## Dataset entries
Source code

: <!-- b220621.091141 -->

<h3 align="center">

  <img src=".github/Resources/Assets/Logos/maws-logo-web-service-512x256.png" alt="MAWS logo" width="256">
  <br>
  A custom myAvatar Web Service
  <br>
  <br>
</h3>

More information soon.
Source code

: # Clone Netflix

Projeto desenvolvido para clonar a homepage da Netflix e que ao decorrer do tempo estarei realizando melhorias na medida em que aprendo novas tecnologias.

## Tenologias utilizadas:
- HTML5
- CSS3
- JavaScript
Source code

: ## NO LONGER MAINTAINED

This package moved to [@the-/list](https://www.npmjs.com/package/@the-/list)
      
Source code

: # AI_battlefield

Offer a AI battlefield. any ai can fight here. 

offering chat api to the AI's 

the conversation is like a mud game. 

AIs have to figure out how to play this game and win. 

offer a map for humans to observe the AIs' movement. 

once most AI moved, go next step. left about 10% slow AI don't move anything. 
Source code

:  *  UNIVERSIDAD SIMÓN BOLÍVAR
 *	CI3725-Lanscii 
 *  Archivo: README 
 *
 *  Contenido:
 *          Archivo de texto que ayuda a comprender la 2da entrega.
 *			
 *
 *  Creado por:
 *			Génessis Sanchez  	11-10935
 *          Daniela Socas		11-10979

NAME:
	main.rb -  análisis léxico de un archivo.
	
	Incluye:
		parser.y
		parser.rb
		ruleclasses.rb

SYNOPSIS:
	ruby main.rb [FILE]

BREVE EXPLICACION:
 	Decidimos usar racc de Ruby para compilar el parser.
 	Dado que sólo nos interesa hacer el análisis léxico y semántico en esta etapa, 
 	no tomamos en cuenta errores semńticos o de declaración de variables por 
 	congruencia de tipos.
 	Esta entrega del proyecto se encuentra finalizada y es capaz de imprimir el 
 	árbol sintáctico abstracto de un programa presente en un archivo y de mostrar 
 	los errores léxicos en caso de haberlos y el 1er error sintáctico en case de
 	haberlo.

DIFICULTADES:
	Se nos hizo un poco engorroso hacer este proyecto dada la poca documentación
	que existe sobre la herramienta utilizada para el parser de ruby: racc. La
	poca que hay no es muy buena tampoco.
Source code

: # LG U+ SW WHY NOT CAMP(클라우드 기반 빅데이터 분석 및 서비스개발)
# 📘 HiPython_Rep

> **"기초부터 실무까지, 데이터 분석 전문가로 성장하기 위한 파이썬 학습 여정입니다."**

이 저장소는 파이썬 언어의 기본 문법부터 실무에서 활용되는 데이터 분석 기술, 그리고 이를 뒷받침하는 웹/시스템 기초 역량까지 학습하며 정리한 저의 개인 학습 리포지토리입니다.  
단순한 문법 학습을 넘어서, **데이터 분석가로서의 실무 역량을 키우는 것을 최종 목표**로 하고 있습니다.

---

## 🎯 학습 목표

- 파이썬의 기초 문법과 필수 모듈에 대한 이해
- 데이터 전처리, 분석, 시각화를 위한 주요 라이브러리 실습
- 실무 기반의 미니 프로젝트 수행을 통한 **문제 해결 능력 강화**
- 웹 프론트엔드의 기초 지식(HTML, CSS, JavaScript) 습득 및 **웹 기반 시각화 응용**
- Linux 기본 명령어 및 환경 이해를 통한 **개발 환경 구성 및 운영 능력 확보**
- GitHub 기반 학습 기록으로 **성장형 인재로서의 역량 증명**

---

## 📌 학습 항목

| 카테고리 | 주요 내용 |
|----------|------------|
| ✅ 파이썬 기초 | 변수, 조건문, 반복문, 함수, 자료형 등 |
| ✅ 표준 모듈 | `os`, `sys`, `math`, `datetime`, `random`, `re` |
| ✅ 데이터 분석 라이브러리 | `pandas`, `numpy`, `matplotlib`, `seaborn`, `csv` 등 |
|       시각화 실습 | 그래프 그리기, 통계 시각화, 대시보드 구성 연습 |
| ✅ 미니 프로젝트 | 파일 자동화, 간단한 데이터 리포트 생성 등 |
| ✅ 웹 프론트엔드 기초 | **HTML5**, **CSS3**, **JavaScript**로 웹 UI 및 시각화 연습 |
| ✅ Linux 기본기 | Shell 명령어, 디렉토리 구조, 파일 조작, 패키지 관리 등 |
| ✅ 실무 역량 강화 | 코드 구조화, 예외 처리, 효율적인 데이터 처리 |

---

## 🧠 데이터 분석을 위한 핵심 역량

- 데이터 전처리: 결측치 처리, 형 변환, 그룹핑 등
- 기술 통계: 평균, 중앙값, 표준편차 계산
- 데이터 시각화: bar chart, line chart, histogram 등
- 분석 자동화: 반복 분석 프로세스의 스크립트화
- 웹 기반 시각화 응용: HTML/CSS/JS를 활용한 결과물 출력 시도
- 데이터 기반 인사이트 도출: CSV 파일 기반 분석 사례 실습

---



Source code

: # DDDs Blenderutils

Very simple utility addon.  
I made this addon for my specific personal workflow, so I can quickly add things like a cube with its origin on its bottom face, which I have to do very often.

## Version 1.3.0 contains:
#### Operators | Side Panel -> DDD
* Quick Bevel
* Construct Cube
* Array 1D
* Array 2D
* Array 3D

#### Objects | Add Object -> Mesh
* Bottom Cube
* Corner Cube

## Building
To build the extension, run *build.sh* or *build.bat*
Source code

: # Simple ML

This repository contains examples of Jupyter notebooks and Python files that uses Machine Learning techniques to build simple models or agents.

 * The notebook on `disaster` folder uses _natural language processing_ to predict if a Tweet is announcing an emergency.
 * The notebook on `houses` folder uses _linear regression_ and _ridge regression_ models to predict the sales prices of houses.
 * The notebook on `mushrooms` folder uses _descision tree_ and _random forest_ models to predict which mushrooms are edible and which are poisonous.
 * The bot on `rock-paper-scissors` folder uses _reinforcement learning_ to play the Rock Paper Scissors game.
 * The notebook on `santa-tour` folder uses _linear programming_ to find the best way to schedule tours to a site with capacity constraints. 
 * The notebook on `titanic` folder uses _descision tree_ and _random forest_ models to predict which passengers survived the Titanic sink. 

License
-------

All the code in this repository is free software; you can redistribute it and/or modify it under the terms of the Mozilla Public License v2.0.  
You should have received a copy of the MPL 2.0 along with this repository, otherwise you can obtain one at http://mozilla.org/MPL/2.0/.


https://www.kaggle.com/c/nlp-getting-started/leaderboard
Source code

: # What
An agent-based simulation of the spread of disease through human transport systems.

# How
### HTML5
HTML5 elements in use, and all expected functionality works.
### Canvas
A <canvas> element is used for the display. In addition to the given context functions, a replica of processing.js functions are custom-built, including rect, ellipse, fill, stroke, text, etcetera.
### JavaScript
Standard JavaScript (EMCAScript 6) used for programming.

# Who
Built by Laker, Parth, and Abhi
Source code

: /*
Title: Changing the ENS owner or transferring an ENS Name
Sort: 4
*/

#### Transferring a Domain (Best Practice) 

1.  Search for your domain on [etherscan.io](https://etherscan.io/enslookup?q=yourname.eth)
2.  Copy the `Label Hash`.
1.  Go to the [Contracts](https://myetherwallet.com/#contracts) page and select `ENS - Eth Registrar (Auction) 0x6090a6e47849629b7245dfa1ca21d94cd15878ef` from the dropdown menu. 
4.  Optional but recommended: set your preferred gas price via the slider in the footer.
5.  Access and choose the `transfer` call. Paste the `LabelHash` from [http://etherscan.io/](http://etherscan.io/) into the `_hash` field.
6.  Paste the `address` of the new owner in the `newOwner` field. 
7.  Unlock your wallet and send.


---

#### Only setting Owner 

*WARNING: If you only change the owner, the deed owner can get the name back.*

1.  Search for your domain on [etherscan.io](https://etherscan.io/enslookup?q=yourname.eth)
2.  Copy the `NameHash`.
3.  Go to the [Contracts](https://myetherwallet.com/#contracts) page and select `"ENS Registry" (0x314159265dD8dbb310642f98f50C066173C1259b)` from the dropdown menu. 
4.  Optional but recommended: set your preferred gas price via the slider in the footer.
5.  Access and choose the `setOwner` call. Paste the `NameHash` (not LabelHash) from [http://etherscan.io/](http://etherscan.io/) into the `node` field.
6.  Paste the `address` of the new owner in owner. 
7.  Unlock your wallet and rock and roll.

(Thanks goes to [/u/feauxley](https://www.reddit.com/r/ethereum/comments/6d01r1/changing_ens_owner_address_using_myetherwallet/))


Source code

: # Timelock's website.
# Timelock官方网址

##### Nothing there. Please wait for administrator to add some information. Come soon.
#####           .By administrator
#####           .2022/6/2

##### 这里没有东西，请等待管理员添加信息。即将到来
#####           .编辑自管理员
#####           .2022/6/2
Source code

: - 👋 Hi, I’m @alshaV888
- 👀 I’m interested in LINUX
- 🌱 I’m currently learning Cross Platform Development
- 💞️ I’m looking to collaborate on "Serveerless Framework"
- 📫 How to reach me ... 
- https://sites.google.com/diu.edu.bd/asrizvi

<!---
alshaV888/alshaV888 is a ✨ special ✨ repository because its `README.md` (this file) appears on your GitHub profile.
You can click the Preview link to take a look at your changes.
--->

## Exercise instructions
Only the lines from the first line of the records through the line containing "árbol sintáctico abstracto" should be repeated, exactly as they appear.

## Response
Source code

: <!-- b220621.091141 -->

<h3 align="center">

  <img src=".github/Resources/Assets/Logos/maws-logo-web-service-512x256.png" alt="MAWS logo" width="256">
  <br>
  A custom myAvatar Web Service
  <br>
  <br>
</h3>

More information soon.
Source code

: # Clone Netflix

Projeto desenvolvido para clonar a homepage da Netflix e que ao decorrer do tempo estarei realizando melhorias na medida em que aprendo novas tecnologias.

## Tenologias utilizadas:
- HTML5
- CSS3
- JavaScript
Source code

: ## NO LONGER MAINTAINED

This package moved to [@the-/list](https://www.npmjs.com/package/@the-/list)
      
Source code

: # AI_battlefield

Offer a AI battlefield. any ai can fight here. 

offering chat api to the AI's 

the conversation is like a mud game. 

AIs have to figure out how to play this game and win. 

offer a map for humans to observe the AIs' movement. 

once most AI moved, go next step. left about 10% slow AI don't move anything. 
Source code

:  *  UNIVERSIDAD SIMÓN BOLÍVAR
 *	CI3725-Lanscii 
 *  Archivo: README 
 *
 *  Contenido:
 *          Archivo de texto que ayuda a comprender la 2da entrega.
 *			
 *
 *  Creado por:
 *			Génessis Sanchez  	11-10935
 *          Daniela Socas		11-10979

NAME:
	main.rb -  análisis léxico de un archivo.
	
	Incluye:
		parser.y
		parser.rb
		ruleclasses.rb

SYNOPSIS:
	ruby main.rb [FILE]

BREVE EXPLICACION:
 	Decidimos usar racc de Ruby para compilar el parser.
 	Dado que sólo nos interesa hacer el análisis léxico y semántico en esta etapa, 
 	no tomamos en cuenta errores semńticos o de declaración de variables por 
 	congruencia de tipos.
 	Esta entrega del proyecto se encuentra finalizada y es capaz de imprimir el 
 	árbol sintáctico abstracto de un programa presente en un archivo y de mostrar 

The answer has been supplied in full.